住宅のトラブルには意外な原因があった。1800万円でリフォームした住宅、雨漏りが発生、さらに不具合が30か所以上見つかった。新築マイホームの引き渡しが大幅に遅れた家族も。原因は大工の人出不足。

オープニング

オープニング映像。

家が建たない?修理できない?大工不足で住宅トラブル
深刻化する大工不足 ピーク時の3分の1

木造住宅の建築や修理をする大工の数が大幅に減少している。80年代には90万人以上いたが、現在はピーク時の3分の1で30万人を割り込んでいる。

住宅トラブルの陰に 大工が足りない!

大工不足でトラブルに見舞われたという女性。4年前に戸建て住宅を新築し、家族4人のスケジュールに合わせて建築計画を立てた。完成を2カ月後に控えた時に引き渡しが遅れると伝えられた。住んでいたマンションは売却済みだったため、家族は退去しなければならなかった。2か月間、仮住まいを転々とすることになった。損害は100万円以上ですべて工務店が負担してくれたが、家族の負担は大きかった。大工不足は施工の質の低下も引き起こしている。2年前に1800万円をかけてリフォームをしたという家。雨漏りが発生、雨どいの裏にひび割れなど見つかった不具合は30か所以上。のちに、人手不足で経験の浅い大工が施工していたことがわかった。

なぜ大工が不足?「一人親方」の限界

住宅の診断を行う会社が持ち主から依頼を受けて、建築中の住宅を調査したところ、見つかった不具合は7割以上。人手不足の中で一定の技術を持たない大工まで現場にまで入っていることが原因とみられる。なぜ大工は不足しているのか?背景には住宅産業の変化がある。50年以上大工として働いていてきた赤池公光さん、73歳。がんの治療中だが、仕事の依頼が絶えず働き続けている。赤池さんは多くの大工と同じく一人親方という個人事業主。1980年代ごろまで大工の多くは客から直接注文を受けて棟梁として弟子を使いながら家を建てることがほとんどだった。かつては赤池さんも3人の弟子を抱えていた。しかし、バブル崩壊で新築住宅の着工数が減少、注文が住宅メーカーに流れるようになった。
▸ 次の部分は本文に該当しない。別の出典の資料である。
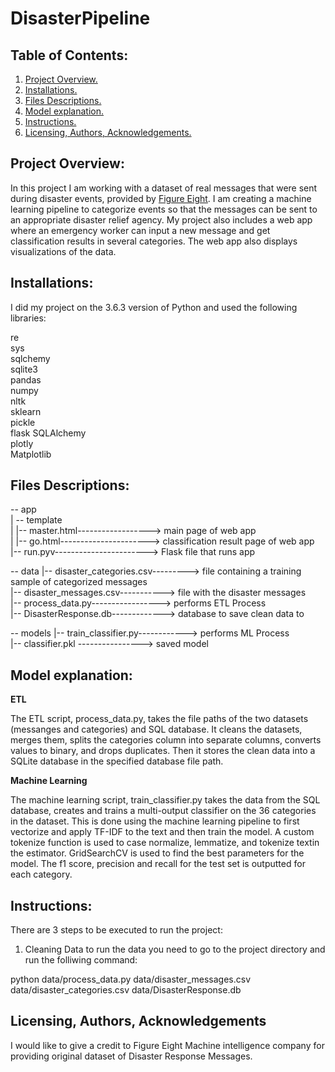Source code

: # DisasterPipeline


## Table of Contents:
1. [ Project Overview.](#prov)
2. [Installations.](#instal)
3. [Files Descriptions.](#fd)
4. [Model explanation.](#me)
5. [Instructions.](#instr)
6. [Licensing, Authors, Acknowledgements.](#li)


<a name="prov"></a>
## Project Overview:

In this project I am working with a dataset of real messages that were sent during disaster events, provided by [Figure Eight](https://www.figure-eight.com).
I am creating a machine learning pipeline to categorize events so that the messages can be sent to an appropriate disaster relief agency.
My project also includes a web app where an emergency worker can input a new message and get classification results in several categories.
The web app also displays visualizations of the data. 


<a name="instal"></a>
## Installations:

I did my project on the 3.6.3  version of Python and used the following libraries:

re<br />
sys<br />
sqlchemy<br />
sqlite3<br />
pandas<br />
numpy<br />
nltk<br />
sklearn<br />
pickle<br />
flask SQLAlchemy<br />
plotly<br />
Matplotlib<br />


<a name="fd"></a>
## Files Descriptions:

-- app<br />
| -- template<br />
| |-- master.html------------------> main page of web app<br />
| |-- go.html----------------------> classification result page of web app<br />
|--  run.pyv-----------------------> Flask file that runs app<br />

-- data
|-- disaster_categories.csv---------> file containing a training sample of categorized messages<br />
|-- disaster_messages.csv-----------> file with the disaster messages<br />
|-- process_data.py-----------------> performs ETL Process<br />
|-- DisasterResponse.db-------------> database to save clean data to<br />

-- models
|-- train_classifier.py------------> performs ML Process<br />
|-- classifier.pkl ----------------> saved model<br />


<a name="me"></a>
## Model explanation:

**ETL**

The ETL script, process_data.py, takes the file paths of the two datasets (messanges and categories) and SQL database.
It cleans the datasets, merges them, splits the categories column into separate columns, converts values to binary, and drops duplicates.
Then it stores the clean data into a SQLite database in the specified database file path.

**Machine Learning**

The machine learning script, train_classifier.py takes the data from the SQL database, creates and trains a multi-output classifier on the 36 categories in the dataset.
This is done using the machine learning pipeline to first vectorize and apply TF-IDF to the text and then train the model.
A custom tokenize function is used to case normalize, lemmatize, and tokenize textin the estimator.
GridSearchCV is used to find the best parameters for the model. 
The f1 score, precision and recall for the test set is outputted for each category.

<a name="instr"></a>
## Instructions:

There are 3 steps to be executed to run the project:

1. Cleaning Data
to run the data you need to go to the project directory and run the folliwing command:

python data/process_data.py data/disaster_messages.csv data/disaster_categories.csv data/DisasterResponse.db


<a name="li"></a>
## Licensing, Authors, Acknowledgements

I would like to give a credit to Figure Eight Machine intelligence company for providing original dataset of Disaster Response Messages.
住宅メーカーは建築を工務店に委託し、工務店は個人事業主の大工に委託し、大工は2次下請けとして家を建てることが多くなった。木材加工ではプレカットが登場し、大工による現場での加工は不要になり、大工の仕事は組み立て作業が中心となった。赤池さんは収入が減少し弟子をとれなくなった。29歳の大工・中山永斗さん。仲間の多くはいくつもの現場を掛け持ちしないと生活が成り立たないという。200年代、住宅産業にビルダーという不動産会社が参入し、土地とセットで販売される分譲建売住宅が増えていった。住宅価格が低く設定され、下請けの大工はコストダウンを強く求められるという。現在、個人事業主の大工の4割は年収400万円未満。日本の平均年収より低くなっている。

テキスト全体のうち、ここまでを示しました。